Maxwell and Radiation
"The special theory of relativity owes its
origins to Maxwell's equations of the electromagnetic field" — Albert
Einstein
James Clerk Maxwell was professor of Natural
Philosophy at Marischal College in Aberdeen from 1856 to 1860. This has to
be mentioned, because this is Aberdeen. This is also only a thirty minute
talk, so I will say no more about his short stay and abrupt departure.
Maxwell did many things in his short life, but his
real fame rests on three achievements.
Firstly, he brought about the final consolidation
of electricity and magnetism into a single self-consistent theory of
electromagnetism. This theory was summed up in a set of equations known ever
since as Maxwell's Equations.
Secondly, following Faraday's lead, he gave
increasing emphasis to the electric and magnetic fields as physical objects
with physical properties like energy and momentum.
Thirdly, he showed that his fundamental equations
predicted the existence of electromagnetic radiation (that is to say, the
electric and magnetic fields satisfied mathematical equations that, in other
contexts, would be seen as the equations governing oscillations and waves).
Furthermore, he conjectured that light was itself just another form of
electromagnetic radiation.
This all turned out to be quite useful. From it
come radio, television, mobile phones, X-ray machines, microwave cookers and
many other indispensable features of the modern economy. We already knew
about light.
Such was Maxwell's triumph that we need to be
reminded that his argument for his theory did not find universal
acceptance at the time. Figures as important as Lord Kelvin were sceptical
about it a couple of decades later. It is also true that Maxwell's
development of the theory had not fully analysed certain aspects of the
electrodynamics of moving bodies. These are some of the reasons why
theoreticians like
Lorentz were still actively developing EM theory thirty
years after Maxwell published his work.
The Speed of Light
A further comment needs to be made about Maxwell’s
identification of light as a form of electromagnetic radiation, in order to
explain some of the concerns that led to the theory of Relativity.

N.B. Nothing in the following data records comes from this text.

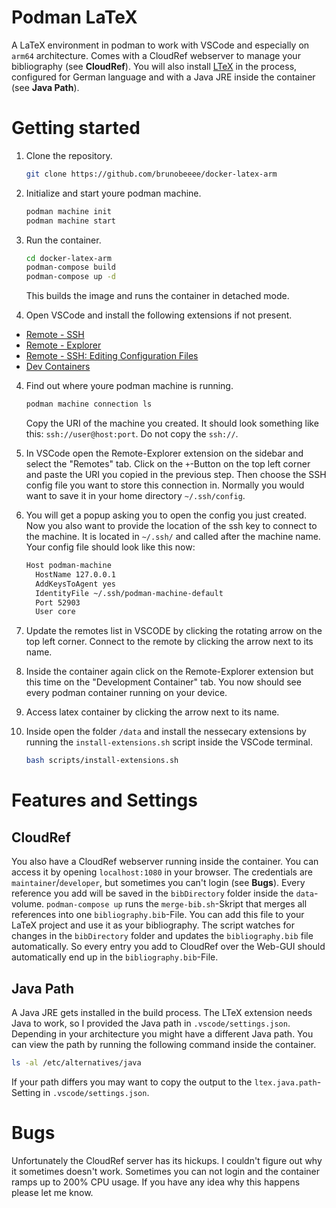 # Podman LaTeX
A LaTeX environment in podman to work with VSCode and especially on `arm64` architecture. Comes with a CloudRef webserver to manage your bibliography (see **CloudRef**). You will also install [LTeX](https://marketplace.visualstudio.com/items?itemName=valentjn.vscode-ltex) in the process, configured for German language and with a Java JRE inside the container (see **Java Path**).

# Getting started
1. Clone the repository.
    ```bash
    git clone https://github.com/brunobeeee/docker-latex-arm
    ```

2. Initialize and start youre podman machine.
    ```bash
    podman machine init
    podman machine start
    ```

2. Run the container.
    ```bash
    cd docker-latex-arm
    podman-compose build
    podman-compose up -d
    ```
    This builds the image and runs the container in detached mode.

3. Open VSCode and install the following extensions if not present.
- [Remote - SSH](https://marketplace.visualstudio.com/items?itemName=ms-vscode-remote.remote-ssh)
- [Remote - Explorer](https://marketplace.visualstudio.com/items?itemName=ms-vscode.remote-explorer)
- [Remote - SSH: Editing Configuration Files](https://marketplace.visualstudio.com/items?itemName=ms-vscode-remote.remote-ssh-edit)
- [Dev Containers](https://marketplace.visualstudio.com/items?itemName=ms-vscode-remote.remote-containers)

4. Find out where youre podman machine is running.
    ```bash
    podman machine connection ls
    ```
    Copy the URI of the machine you created. It should look something like this: `ssh://user@host:port`. Do not copy the `ssh://`.

5. In VSCode open the Remote-Explorer extension on the sidebar and select the "Remotes" tab. Click on the `+`-Button on the top left corner and paste the URI you copied in the previous step. Then choose the SSH config file you want to store this connection in. Normally you would want to save it in your home directory `~/.ssh/config`.

6. You will get a popup asking you to open the config you just created. Now you also want to provide the location of the ssh key to connect to the machine. It is located in `~/.ssh/` and called after the machine name. Your config file should look like this now:
    ```bash
    Host podman-machine
      HostName 127.0.0.1
      AddKeysToAgent yes
      IdentityFile ~/.ssh/podman-machine-default
      Port 52903
      User core
    ```

7. Update the remotes list in VSCODE by clicking the rotating arrow on the top left corner. Connect to the remote by clicking the arrow next to its name.

8. Inside the container again click on the Remote-Explorer extension but this time on the "Development Container" tab. You now should see every podman container running on your device.

9. Access latex container by clicking the arrow next to its name.

10. Inside open the folder `/data` and install the nessecary extensions by running the `install-extensions.sh` script inside the VSCode terminal.
    ```bash
    bash scripts/install-extensions.sh
    ```

# Features and Settings

## CloudRef
You also have a CloudRef webserver running inside the container. You can access it by opening `localhost:1080` in your browser. The credentials are `maintainer`/`developer`, but sometimes you can't login (see **Bugs**). Every reference you add will be saved in the `bibDirectory` folder inside the `data`-volume. `podman-compose up` runs the `merge-bib.sh`-Skript that merges all references into one `bibliography.bib`-File. You can add this file to your LaTeX project and use it as your bibliography. The script watches for changes in the `bibDirectory` folder and updates the `bibliography.bib` file automatically. So every entry you add to CloudRef over the Web-GUI should automatically end up in the `bibliography.bib`-File.

## Java Path
A Java JRE gets installed in the build process. The LTeX extension needs Java to work, so I provided the Java path in `.vscode/settings.json`. Depending in your architecture you might have a different Java path. You can view the path by running the following command inside the container.
```bash
ls -al /etc/alternatives/java
```
If your path differs you may want to copy the output to the `ltex.java.path`-Setting in `.vscode/settings.json`.


# Bugs
Unfortunately the CloudRef server has its hickups. I couldn't figure out why it sometimes doesn't work. Sometimes you can not login and the container ramps up to 200% CPU usage. If you have any idea why this happens please let me know.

The ‘wave equation’ in electromagnetism that
predicts the existence of e.m. waves includes a constant, usually called
c, which represents the speed of propagation of the wave. When the
corresponding equation is applied to the vibration of a guitar string, this
‘constant’ depends on the nature and tension of the string and determines
the pitch of the sound produced by it. A guitarist tunes his string by
changing its tension and thus changing the value of c.
The interesting feature of Maxwell’s equations is
that the value of this constant c is non-negotiable. It is
constructed out of two of the fundamental universal constants that appear in
electromagnetic theory (e0
and m0) and has
an unambiguous value of about 186,300 miles per second.

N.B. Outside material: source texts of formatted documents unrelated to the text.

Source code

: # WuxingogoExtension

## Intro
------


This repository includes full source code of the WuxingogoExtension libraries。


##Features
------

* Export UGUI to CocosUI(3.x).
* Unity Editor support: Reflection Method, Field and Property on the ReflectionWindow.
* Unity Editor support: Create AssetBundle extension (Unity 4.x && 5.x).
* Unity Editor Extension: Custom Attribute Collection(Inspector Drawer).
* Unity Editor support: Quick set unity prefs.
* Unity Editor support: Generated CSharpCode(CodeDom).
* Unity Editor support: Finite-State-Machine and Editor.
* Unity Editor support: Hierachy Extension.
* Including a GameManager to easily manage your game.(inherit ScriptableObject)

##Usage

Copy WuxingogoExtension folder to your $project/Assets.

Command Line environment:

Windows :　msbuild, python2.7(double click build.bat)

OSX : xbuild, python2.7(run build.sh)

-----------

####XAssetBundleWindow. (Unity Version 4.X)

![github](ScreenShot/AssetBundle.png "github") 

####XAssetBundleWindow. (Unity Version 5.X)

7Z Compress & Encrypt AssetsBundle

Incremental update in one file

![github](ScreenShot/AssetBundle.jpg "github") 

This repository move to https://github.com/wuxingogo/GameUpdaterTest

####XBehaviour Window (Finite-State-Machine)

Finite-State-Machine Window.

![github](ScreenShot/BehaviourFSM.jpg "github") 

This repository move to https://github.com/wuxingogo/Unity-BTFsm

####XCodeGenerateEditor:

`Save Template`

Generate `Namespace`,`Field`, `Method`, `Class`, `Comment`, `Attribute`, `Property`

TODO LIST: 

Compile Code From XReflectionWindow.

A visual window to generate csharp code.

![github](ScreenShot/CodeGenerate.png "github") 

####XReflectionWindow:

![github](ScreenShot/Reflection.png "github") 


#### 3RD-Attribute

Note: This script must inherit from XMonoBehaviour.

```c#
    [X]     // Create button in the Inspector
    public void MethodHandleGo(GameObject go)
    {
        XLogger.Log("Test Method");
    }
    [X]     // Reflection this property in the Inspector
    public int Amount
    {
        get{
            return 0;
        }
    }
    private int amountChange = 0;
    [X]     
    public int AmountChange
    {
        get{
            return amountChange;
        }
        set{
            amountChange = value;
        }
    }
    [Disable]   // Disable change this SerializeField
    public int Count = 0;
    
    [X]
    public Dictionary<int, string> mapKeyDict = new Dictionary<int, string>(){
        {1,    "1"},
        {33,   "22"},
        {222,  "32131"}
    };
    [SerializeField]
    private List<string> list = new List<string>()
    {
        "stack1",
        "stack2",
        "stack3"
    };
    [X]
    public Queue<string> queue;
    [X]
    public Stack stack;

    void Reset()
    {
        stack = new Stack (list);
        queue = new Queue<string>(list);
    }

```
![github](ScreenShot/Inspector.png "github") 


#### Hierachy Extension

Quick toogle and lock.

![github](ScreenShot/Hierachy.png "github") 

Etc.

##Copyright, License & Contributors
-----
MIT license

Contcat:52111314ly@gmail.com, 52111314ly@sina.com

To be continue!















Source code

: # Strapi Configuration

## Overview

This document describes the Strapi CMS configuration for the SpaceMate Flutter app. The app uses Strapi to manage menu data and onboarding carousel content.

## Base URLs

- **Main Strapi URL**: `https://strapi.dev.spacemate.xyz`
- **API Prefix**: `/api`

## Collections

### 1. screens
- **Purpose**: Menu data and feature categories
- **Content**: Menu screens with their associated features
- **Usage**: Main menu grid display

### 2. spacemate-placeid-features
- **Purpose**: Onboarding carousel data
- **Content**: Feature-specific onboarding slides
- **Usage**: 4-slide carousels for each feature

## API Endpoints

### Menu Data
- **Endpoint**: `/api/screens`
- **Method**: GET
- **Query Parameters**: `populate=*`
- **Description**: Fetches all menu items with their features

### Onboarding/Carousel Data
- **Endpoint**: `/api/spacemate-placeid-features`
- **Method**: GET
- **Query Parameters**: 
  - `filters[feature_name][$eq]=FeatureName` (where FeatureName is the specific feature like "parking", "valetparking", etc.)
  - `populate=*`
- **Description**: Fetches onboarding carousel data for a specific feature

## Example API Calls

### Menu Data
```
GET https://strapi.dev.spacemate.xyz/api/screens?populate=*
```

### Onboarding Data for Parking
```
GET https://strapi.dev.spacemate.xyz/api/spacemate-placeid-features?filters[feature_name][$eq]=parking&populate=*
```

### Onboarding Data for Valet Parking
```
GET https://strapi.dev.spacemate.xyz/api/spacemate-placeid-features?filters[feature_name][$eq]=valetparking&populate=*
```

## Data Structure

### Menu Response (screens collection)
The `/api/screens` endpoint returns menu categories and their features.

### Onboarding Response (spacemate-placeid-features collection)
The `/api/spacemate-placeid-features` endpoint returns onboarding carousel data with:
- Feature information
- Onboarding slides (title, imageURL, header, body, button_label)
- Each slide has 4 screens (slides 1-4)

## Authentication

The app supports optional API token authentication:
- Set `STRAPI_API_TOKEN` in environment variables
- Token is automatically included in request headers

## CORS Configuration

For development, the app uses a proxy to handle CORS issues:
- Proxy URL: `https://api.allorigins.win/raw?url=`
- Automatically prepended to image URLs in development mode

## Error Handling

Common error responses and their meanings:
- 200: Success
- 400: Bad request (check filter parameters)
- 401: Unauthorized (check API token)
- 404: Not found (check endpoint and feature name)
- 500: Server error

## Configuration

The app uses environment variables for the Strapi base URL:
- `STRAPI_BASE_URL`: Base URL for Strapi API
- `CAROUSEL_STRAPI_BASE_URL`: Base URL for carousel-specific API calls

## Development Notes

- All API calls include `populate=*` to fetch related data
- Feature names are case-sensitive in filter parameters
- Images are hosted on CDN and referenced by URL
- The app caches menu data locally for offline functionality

Maxwell decided that light had to be a form of
electromagnetic radiation simply because this speed was (to within
experimental error) exactly the same as the measured speed of light—which
would be outrageous if it were only a coincidence.
The Aether
Maxwell's prediction of electromagnetic radiation,
and his claim that light was an example of such radiation, brought to a head
a problem that had been worrying people for ages, in many different ways.
Water waves are waves in water, sound waves are
waves in air. Maxwell now had waves of electromagnetism, but what was doing
the waving? Note that the result of the work of Faraday and Maxwell was to
make the electric and magnetic 'fields' into physical objects rather than
the mathematical abstractions that they had been in most other physicists'
work. You don't need anything to carry an abstraction, but you do need
something to carry a physical wave.
For a long time people had speculated about the 'luminiferous
aether'--the medium which carried light. To Maxwell, this had to be the same
thing, whatever it was, that carried his electromagnetic waves.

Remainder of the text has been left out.